Często słyszę takie głosy, że jeżeli psycholog czegoś nie przeżył, to nie wie jak to jest.
Może nie przeżył (a może tak?), jednak jakie to ma znaczenie
Psycholog nie kończy zdobywania swojej wiedzy na studiach magisterskich.
Nasz zawód oznacza ciągłe dokształcanie, zdobywanie doświadczeń...
Psycholog właśnie bardzo dobrze może Cię rozumieć, bo widzi Twój problem z różnych perspektyw i dzięki temu może pomóc.
6. "Psycholog pomyśli, że jestem nienormalny."
Nie, nie, nie!
Nie używam wcale takich określeń i nie myślę tak.
Nie ma tu nic więcej do dodania.
7. "Jak zacznę mówić o problemach - poczuję się gorzej."
Często w tym zdaniu słyszę obawę przed wyrażeniem emocji.
Mam takie doświadczenie, że kiedy już osoba opowie o trudnościach, przeżyje trudne emocje związane ze swoimi trudnościami – lęk, smutek, złość, poczucie krzywdy, żalu, to poczuje ulgę, czyli poczuje się lepiej.
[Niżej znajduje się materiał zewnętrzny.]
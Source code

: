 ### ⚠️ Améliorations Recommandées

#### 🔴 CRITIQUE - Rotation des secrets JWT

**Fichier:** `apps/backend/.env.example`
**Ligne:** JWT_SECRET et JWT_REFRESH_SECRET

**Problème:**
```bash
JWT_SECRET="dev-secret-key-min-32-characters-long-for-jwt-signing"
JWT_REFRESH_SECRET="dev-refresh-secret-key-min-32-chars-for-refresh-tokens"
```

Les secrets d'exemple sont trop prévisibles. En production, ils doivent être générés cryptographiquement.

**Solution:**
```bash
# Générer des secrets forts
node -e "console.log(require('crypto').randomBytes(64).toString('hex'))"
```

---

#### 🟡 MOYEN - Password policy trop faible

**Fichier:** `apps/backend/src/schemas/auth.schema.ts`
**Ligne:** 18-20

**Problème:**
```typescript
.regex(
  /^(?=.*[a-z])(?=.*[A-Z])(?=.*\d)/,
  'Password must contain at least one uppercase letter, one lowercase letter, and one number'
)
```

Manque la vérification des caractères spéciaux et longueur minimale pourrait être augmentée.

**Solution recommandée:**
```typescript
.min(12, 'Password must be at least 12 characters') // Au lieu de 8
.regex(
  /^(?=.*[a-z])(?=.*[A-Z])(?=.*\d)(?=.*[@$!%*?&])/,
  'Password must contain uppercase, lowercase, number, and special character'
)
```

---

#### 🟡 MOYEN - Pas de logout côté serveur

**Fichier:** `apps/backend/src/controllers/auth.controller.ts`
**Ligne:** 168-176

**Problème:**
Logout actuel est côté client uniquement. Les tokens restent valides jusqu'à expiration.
8. "Potrzebuję psychologa, to znaczy, że jestem słaby..."
Uważam, że kiedy osoba zgłasza się do psychologa po pomoc, to jest to wręcz dowód ogromnej odwagi
9. "Na pewno żaden psycholog mi nie pomoże."
Myślę, że na pewno jakiś na pewno pomoże.
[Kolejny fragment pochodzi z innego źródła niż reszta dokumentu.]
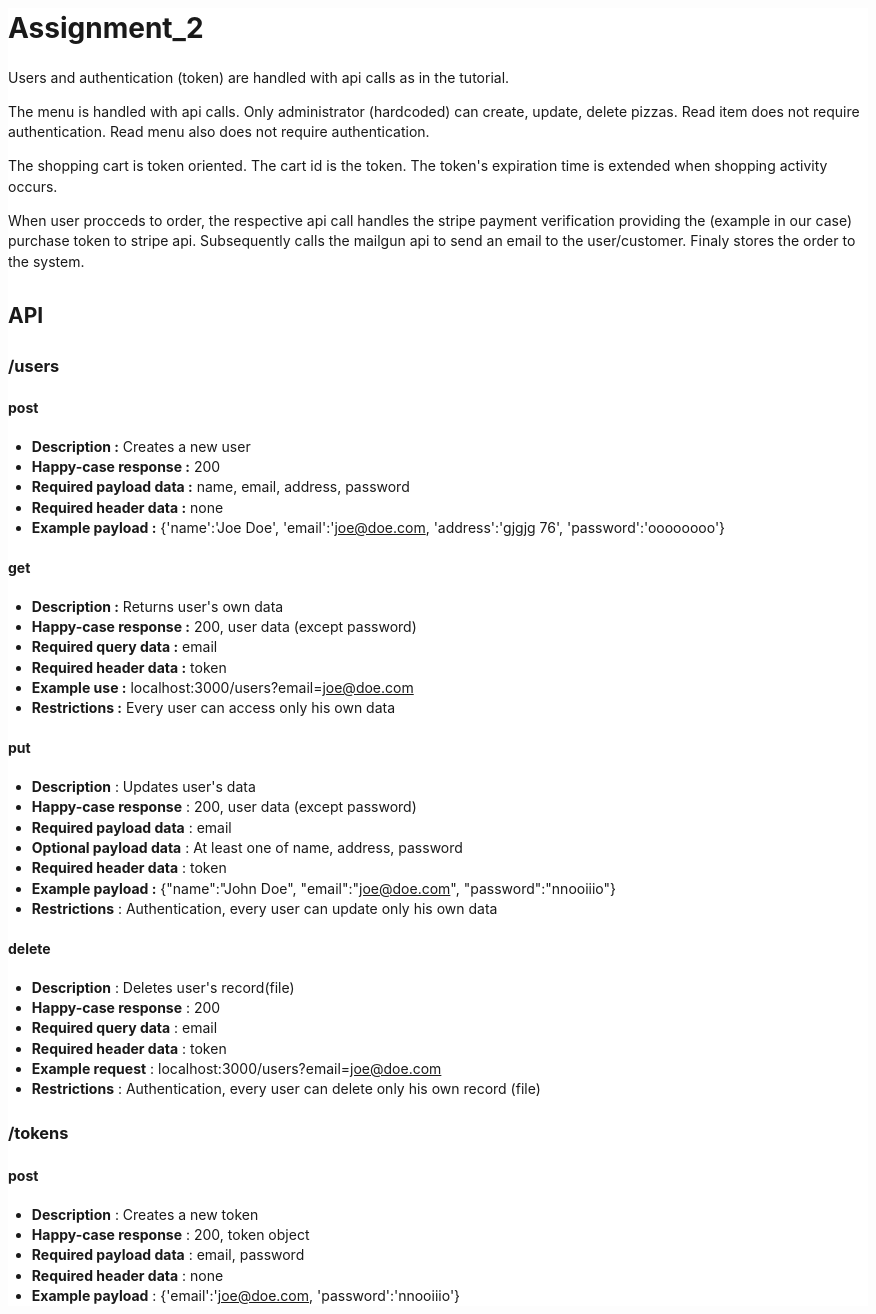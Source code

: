 # Assignment_2
Users and authentication (token) are handled with api calls as in the tutorial.

The menu is handled with api calls. Only administrator (hardcoded) can create, update, delete pizzas. Read item does not require authentication. Read menu also does not require authentication.

The shopping cart is token oriented. The cart id is the token. The token's expiration time is extended when shopping activity occurs.

When user procceds to order, the respective api call handles the stripe payment verification providing the (example in our case) purchase token to stripe api. Subsequently calls the mailgun api to send an email to the user/customer. Finaly stores the order to the system.

## API 
### /users
#### post
- **Description :**  Creates a new user
- **Happy-case response :** 200
- **Required payload data :** name, email, address, password
- **Required header data :** none
- **Example payload :** {'name':'Joe Doe', 'email':'joe@doe.com, 'address':'gjgjg 76', 'password':'oooooooo'}

#### get
- **Description :** Returns user's own data
- **Happy-case response :** 200, user data (except password)
- **Required query data :** email
- **Required header data :** token
- **Example use :** localhost:3000/users?email=joe@doe.com
- **Restrictions :** Every user can access only his own data

#### put
- **Description** : Updates user's data
- **Happy-case response** : 200, user data (except password)
- **Required payload data** : email
- **Optional payload data** : At least one of name, address, password
- **Required header data** : token
- **Example payload :** {"name":"John Doe", "email":"joe@doe.com", "password":"nnooiiio"}
- **Restrictions** : Authentication, every user can update only his own data

#### delete
- **Description** : Deletes user's record(file)
- **Happy-case response** : 200
- **Required query data** : email
- **Required header data** : token
- **Example request** : localhost:3000/users?email=joe@doe.com
- **Restrictions** : Authentication, every user can delete only his own record (file)

### /tokens
#### post
- **Description** : Creates a new token
- **Happy-case response** : 200, token object
- **Required payload data** : email, password
- **Required header data** : none
- **Example payload** : {'email':'joe@doe.com, 'password':'nnooiiio'}
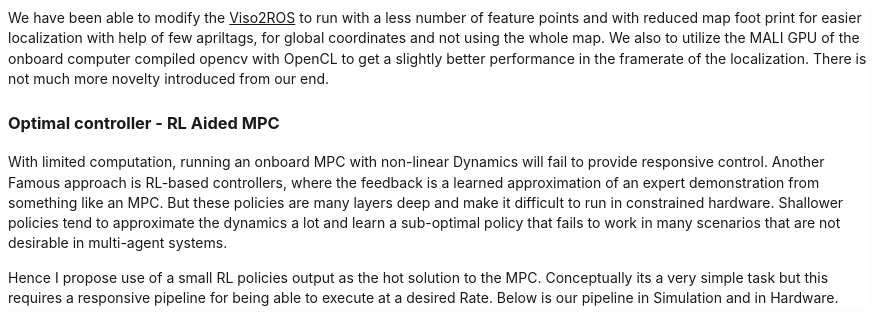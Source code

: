 We have been able to modify the [Viso2ROS](http://wiki.ros.org/viso2_ros) to run with a less number of feature points and with reduced map foot print for easier localization with help of few apriltags, for global coordinates and not using the whole map.
We also to utilize the MALI GPU of the onboard computer compiled opencv with OpenCL to get a slightly better performance in the framerate of the localization. There is not much more novelty introduced from our end.

### Optimal controller - RL Aided MPC

With limited computation, running an onboard MPC with non-linear Dynamics will fail to provide responsive control. Another Famous approach is RL-based controllers, where the feedback is a learned approximation of an expert demonstration from something like an MPC. But these policies are many layers deep and make it difficult to run in constrained hardware. Shallower policies tend to approximate the dynamics a lot and learn a sub-optimal policy that fails to work in many scenarios that are not desirable in multi-agent systems. 

Hence I propose use of a small RL policies output as the hot solution to the MPC. Conceptually its a very simple task but this requires a responsive pipeline for being able to execute at a desired Rate. Below is our pipeline in Simulation and in Hardware.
Ta obawa wiąże się często z różnymi kwestiami – np. stereotypem, że to tylko rozmowa i nic więcej (więc nie pomoże...) albo też doświadczeniem nieudanej, zdaniem Klienta, psychoterapii czy wsparcia w przeszłości.
Żeby zwiększyć prawdopodobieństwo trafionego wsparcia zachęcam do korzystania przede wszystkim z usług profesjonalistów – minimum to magister psychologii, ale to minimum.
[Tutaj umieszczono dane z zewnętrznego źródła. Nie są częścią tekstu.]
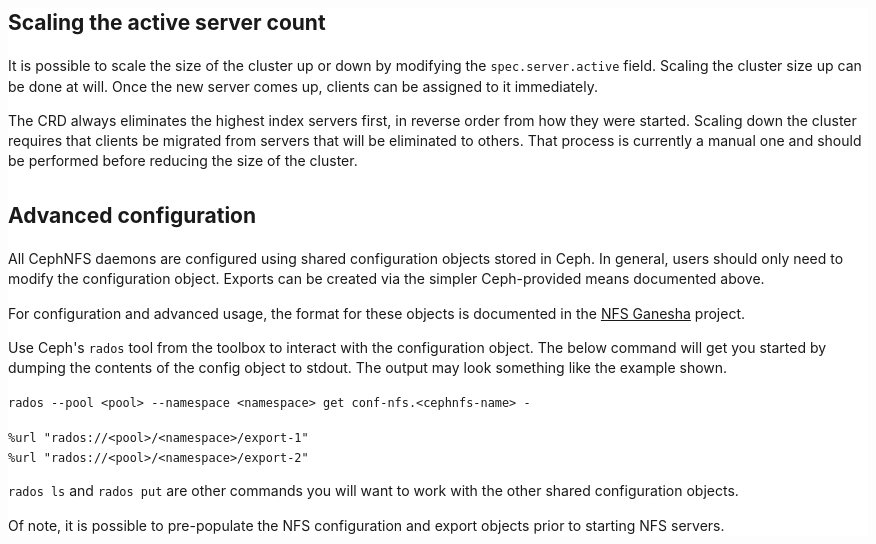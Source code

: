 
## Scaling the active server count
It is possible to scale the size of the cluster up or down by modifying the `spec.server.active`
field. Scaling the cluster size up can be done at will. Once the new server comes up, clients can be
assigned to it immediately.

The CRD always eliminates the highest index servers first, in reverse order from how they were
started. Scaling down the cluster requires that clients be migrated from servers that will be
eliminated to others. That process is currently a manual one and should be performed before reducing
the size of the cluster.


## Advanced configuration
All CephNFS daemons are configured using shared configuration objects stored in Ceph. In general,
users should only need to modify the configuration object. Exports can be created via the simpler
Ceph-provided means documented above.

For configuration and advanced usage, the format for these objects is documented in the
[NFS Ganesha](https://github.com/nfs-ganesha/nfs-ganesha/wiki) project.

Use Ceph's `rados` tool from the toolbox to interact with the configuration object. The below
command will get you started by dumping the contents of the config object to stdout. The output may
look something like the example shown.
```console
rados --pool <pool> --namespace <namespace> get conf-nfs.<cephnfs-name> -
```
```
%url "rados://<pool>/<namespace>/export-1"
%url "rados://<pool>/<namespace>/export-2"
```

`rados ls` and `rados put` are other commands you will want to work with the other shared
configuration objects.

Of note, it is possible to pre-populate the NFS configuration and export objects prior to starting
NFS servers.
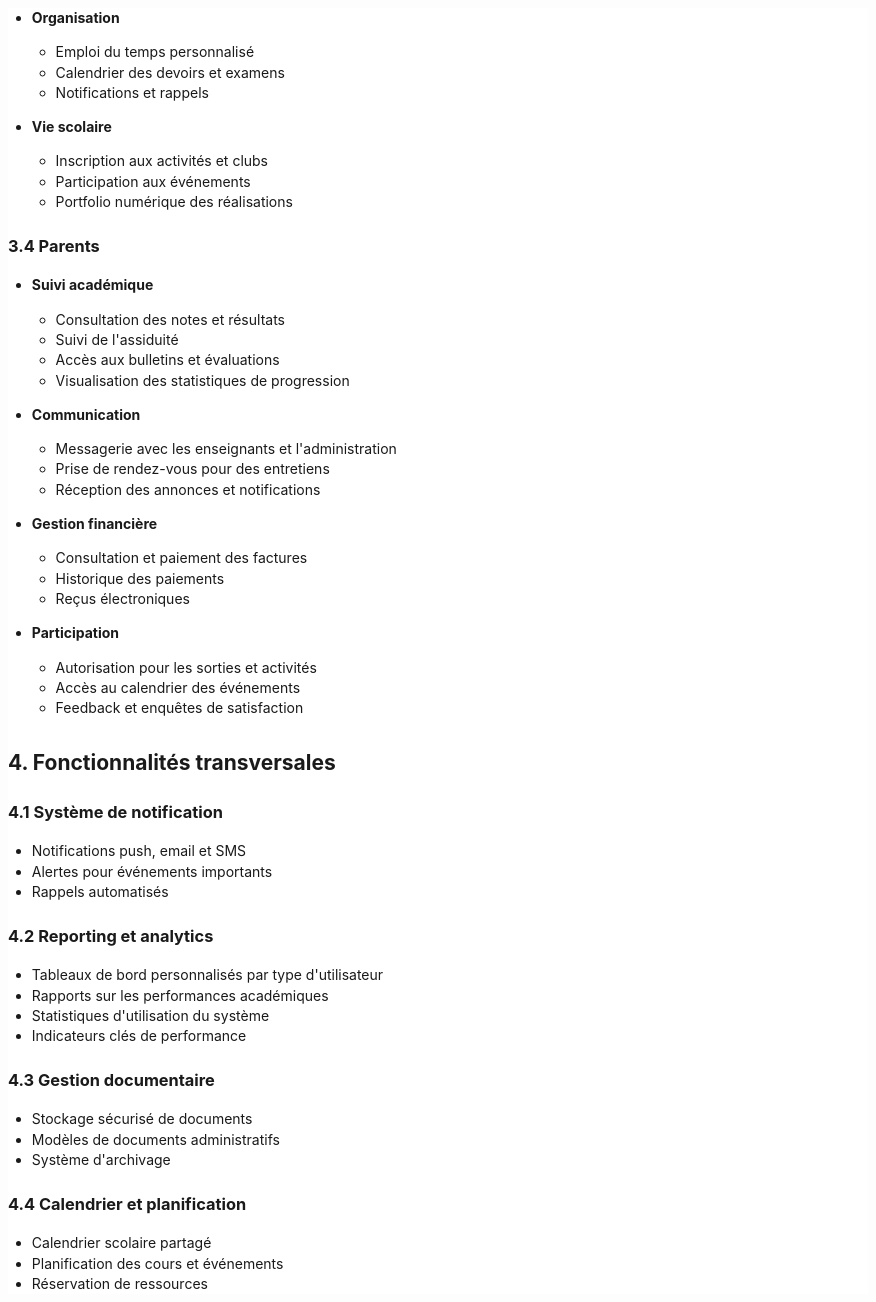 - **Organisation**
  - Emploi du temps personnalisé
  - Calendrier des devoirs et examens
  - Notifications et rappels

- **Vie scolaire**
  - Inscription aux activités et clubs
  - Participation aux événements
  - Portfolio numérique des réalisations

### 3.4 Parents
- **Suivi académique**
  - Consultation des notes et résultats
  - Suivi de l'assiduité
  - Accès aux bulletins et évaluations
  - Visualisation des statistiques de progression

- **Communication**
  - Messagerie avec les enseignants et l'administration
  - Prise de rendez-vous pour des entretiens
  - Réception des annonces et notifications

- **Gestion financière**
  - Consultation et paiement des factures
  - Historique des paiements
  - Reçus électroniques

- **Participation**
  - Autorisation pour les sorties et activités
  - Accès au calendrier des événements
  - Feedback et enquêtes de satisfaction

## 4. Fonctionnalités transversales

### 4.1 Système de notification
- Notifications push, email et SMS
- Alertes pour événements importants
- Rappels automatisés

### 4.2 Reporting et analytics
- Tableaux de bord personnalisés par type d'utilisateur
- Rapports sur les performances académiques
- Statistiques d'utilisation du système
- Indicateurs clés de performance

### 4.3 Gestion documentaire
- Stockage sécurisé de documents
- Modèles de documents administratifs
- Système d'archivage

### 4.4 Calendrier et planification
- Calendrier scolaire partagé
- Planification des cours et événements
- Réservation de ressources
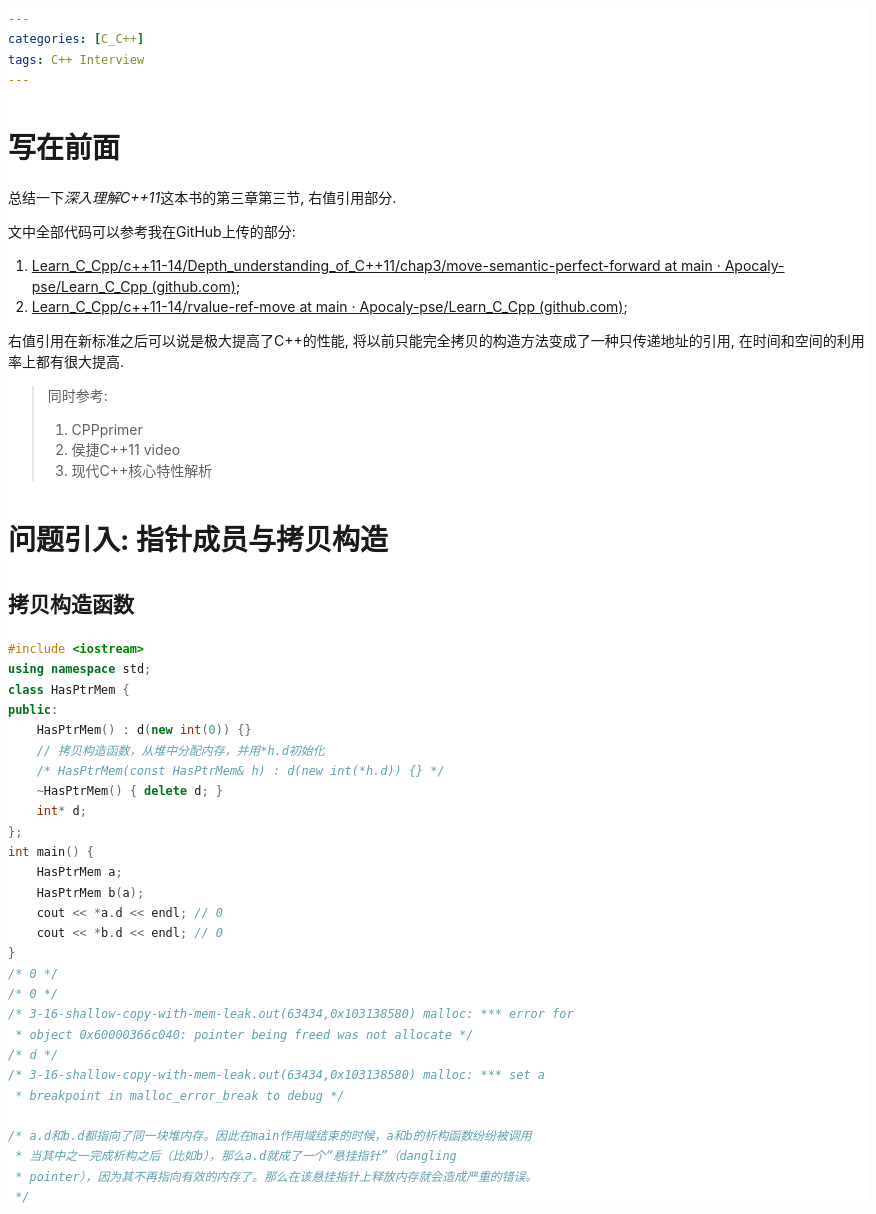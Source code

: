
 ```yaml
---
categories: [C_C++]
tags: C++ Interview
---
```


# 写在前面

总结一下*深入理解C++11*这本书的第三章第三节, 右值引用部分. 

文中全部代码可以参考我在GitHub上传的部分:

1.   [Learn_C_Cpp/c++11-14/Depth_understanding_of_C++11/chap3/move-semantic-perfect-forward at main · Apocaly-pse/Learn_C_Cpp (github.com)](https://github.com/Apocaly-pse/Learn_C_Cpp/tree/main/c%2B%2B11-14/Depth_understanding_of_C%2B%2B11/chap3/move-semantic-perfect-forward);
2.   [Learn_C_Cpp/c++11-14/rvalue-ref-move at main · Apocaly-pse/Learn_C_Cpp (github.com)](https://github.com/Apocaly-pse/Learn_C_Cpp/tree/main/c%2B%2B11-14/rvalue-ref-move);



右值引用在新标准之后可以说是极大提高了C++的性能, 将以前只能完全拷贝的构造方法变成了一种只传递地址的引用, 在时间和空间的利用率上都有很大提高. 

>   同时参考:
>
>   1.   CPPprimer
>   2.   侯捷C++11 video
>   3.   现代C++核心特性解析

# 问题引入: 指针成员与拷贝构造

## 拷贝构造函数

```cpp
#include <iostream>
using namespace std;
class HasPtrMem {
public:
    HasPtrMem() : d(new int(0)) {}
    // 拷贝构造函数，从堆中分配内存，并用*h.d初始化
    /* HasPtrMem(const HasPtrMem& h) : d(new int(*h.d)) {} */
    ~HasPtrMem() { delete d; }
    int* d;
};
int main() {
    HasPtrMem a;
    HasPtrMem b(a);
    cout << *a.d << endl; // 0
    cout << *b.d << endl; // 0
}
/* 0 */
/* 0 */
/* 3-16-shallow-copy-with-mem-leak.out(63434,0x103138580) malloc: *** error for
 * object 0x60000366c040: pointer being freed was not allocate */
/* d */
/* 3-16-shallow-copy-with-mem-leak.out(63434,0x103138580) malloc: *** set a
 * breakpoint in malloc_error_break to debug */

/* a.d和b.d都指向了同一块堆内存。因此在main作用域结束的时候，a和b的析构函数纷纷被调用
 * 当其中之一完成析构之后（比如b），那么a.d就成了一个“悬挂指针”（dangling
 * pointer），因为其不再指向有效的内存了。那么在该悬挂指针上释放内存就会造成严重的错误。
 */
```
Warto sprawdzić stronę takiej osoby – opis jej wykształcenia, doświadczenia, oferowanych usług.
Zawsze można zadzwonić i dopytać.
10. "Czy w ogóle jest szansa, żeby było lepiej?"
Jest! Tylko trzeba skorzystać z pomocy, zgłaszać się do specjalistów. A można to zrobić w każdym momencie, kiedy pojawiają się trudności i w różnych miejscach - poradnie zdrowia psychicznego, miejskie ośrodki pomocy (np. OIK), szkoły (psycholog szkolny!), a także prywatne gabinety, czy telefony zaufania.